Che a questo “esaurimento”, almeno negli Usa, abbia contributo la “democratizzazione” dei servizi legali, ossia la decisione di renderli fruibili a basso costo per le famiglie più povere, può risultare curioso, persino divertente. E tuttavia è così. Finché i poveri non potevano permettersi gli avvocati, e si rivolgevano ai centri di aiuto legale diffusi negli Usa su base sostanzialmente privatistica, le persone con meno risorse erano semplicemente tagliate fuori dai tribunali. Una causa costava troppo per redditi ancora molto bassi. Con l’introduzione dei legal aid services, comincia invece il super lavoro dei tribunali.

Fra il 1965 e il 1971 la disponibilità di consulenza legale su diverse tematiche per i poveri triplicò. Gli avvocati, che un qualche giudice definì “fabbriche di divorzi”, istruirono centinaia di migliaia di cause l’anno, arrivano a superare il milione. Di queste circa un quinto erano divorzi. D’altronde erano gli anni (1966) che il New York Times titolava “How to get a free divorce“. Ma queste consulenze servivano anche a rendere maggiormente consapevoli dei propri diritti i meno abbienti, e anche a difenderli dai soprusi della burocrazia, quando necessario.

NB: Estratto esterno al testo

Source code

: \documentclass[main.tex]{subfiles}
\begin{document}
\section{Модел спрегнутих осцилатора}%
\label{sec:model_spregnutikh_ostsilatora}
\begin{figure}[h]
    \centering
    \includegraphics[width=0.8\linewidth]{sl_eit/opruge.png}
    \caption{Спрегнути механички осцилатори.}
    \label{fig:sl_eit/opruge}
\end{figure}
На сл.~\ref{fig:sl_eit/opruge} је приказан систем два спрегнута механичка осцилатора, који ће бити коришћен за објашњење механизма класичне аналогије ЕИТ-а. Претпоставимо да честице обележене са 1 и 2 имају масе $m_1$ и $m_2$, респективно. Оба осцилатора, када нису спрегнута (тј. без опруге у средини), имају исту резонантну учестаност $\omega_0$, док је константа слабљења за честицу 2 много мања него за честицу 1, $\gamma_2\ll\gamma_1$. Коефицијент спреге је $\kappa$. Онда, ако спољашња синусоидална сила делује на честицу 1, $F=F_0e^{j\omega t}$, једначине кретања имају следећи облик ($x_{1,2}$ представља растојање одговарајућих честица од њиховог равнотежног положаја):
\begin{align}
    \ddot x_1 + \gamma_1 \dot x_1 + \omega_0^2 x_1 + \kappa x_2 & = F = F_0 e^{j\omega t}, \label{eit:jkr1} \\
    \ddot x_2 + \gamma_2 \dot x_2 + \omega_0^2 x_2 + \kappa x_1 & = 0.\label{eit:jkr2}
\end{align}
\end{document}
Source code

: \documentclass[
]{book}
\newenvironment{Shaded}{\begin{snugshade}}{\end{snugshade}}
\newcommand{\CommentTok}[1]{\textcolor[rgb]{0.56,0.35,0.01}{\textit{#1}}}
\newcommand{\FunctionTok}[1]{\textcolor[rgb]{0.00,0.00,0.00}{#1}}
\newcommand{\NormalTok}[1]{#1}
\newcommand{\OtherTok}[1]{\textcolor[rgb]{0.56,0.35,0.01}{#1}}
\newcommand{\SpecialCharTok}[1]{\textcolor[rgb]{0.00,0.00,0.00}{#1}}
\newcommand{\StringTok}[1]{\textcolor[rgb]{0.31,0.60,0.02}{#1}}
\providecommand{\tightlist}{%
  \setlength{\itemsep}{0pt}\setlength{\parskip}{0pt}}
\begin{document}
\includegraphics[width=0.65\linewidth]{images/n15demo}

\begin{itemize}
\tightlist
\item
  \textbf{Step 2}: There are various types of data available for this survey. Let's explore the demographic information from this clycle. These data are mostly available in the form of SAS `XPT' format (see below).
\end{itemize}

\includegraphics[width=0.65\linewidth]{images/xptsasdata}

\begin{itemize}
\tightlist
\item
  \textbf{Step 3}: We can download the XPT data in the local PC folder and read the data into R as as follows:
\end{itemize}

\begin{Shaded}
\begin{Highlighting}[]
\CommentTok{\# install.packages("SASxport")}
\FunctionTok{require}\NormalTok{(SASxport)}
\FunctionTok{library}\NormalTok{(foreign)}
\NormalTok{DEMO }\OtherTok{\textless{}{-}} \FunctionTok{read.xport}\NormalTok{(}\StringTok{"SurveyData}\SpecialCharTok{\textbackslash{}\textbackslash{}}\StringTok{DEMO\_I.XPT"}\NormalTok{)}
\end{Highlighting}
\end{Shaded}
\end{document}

L’analisi condotta dagli economisti del Nber mostra che questi servizi ebbero impatti rilevanti sulla famiglia americana. I tassi di divorzio aumentarono, ma anche gli aiuti alle famiglie con figli o i programmi di assistenza per le famiglie monoparentali. Tutto ciò contribuì a cambiare la struttura delle famiglie. Già nel 1984, il tasso di nascite fuori dal matrimonio era cresciuto del 16% rispetto a un ventennio prima, mentre era scesa del 2% la probabilità che una madre vivesse col marito dei suoi figli. Questo non dipese dall’aumento delle nascite, ma dal declino dei matrimoni.

E’ interessante sottolineare che l’incremento dei servizi di welfare non scaturì da una maggiore generosità dello stato ma dalla semplice capacità dei cittadini, sviluppata grazie alla disponibilità di servizi legali, di fruire dei diritti che già esistevano. Ma, appunto, ciò che i politici non potevano prevedere è che questo democratizzare i diritti avrebbe cambiato il volto della società americana.

Ciò per dire che le policy contano e che non dovremmo mai dimenticarlo. Siamo il frutto delle decisioni di ieri. I tanti che lamentano la nostra attualità, e che magari covano nostalgie del tempo che qui ci ha condotti, dovrebbero ricordarlo. E fare pace con se stessi.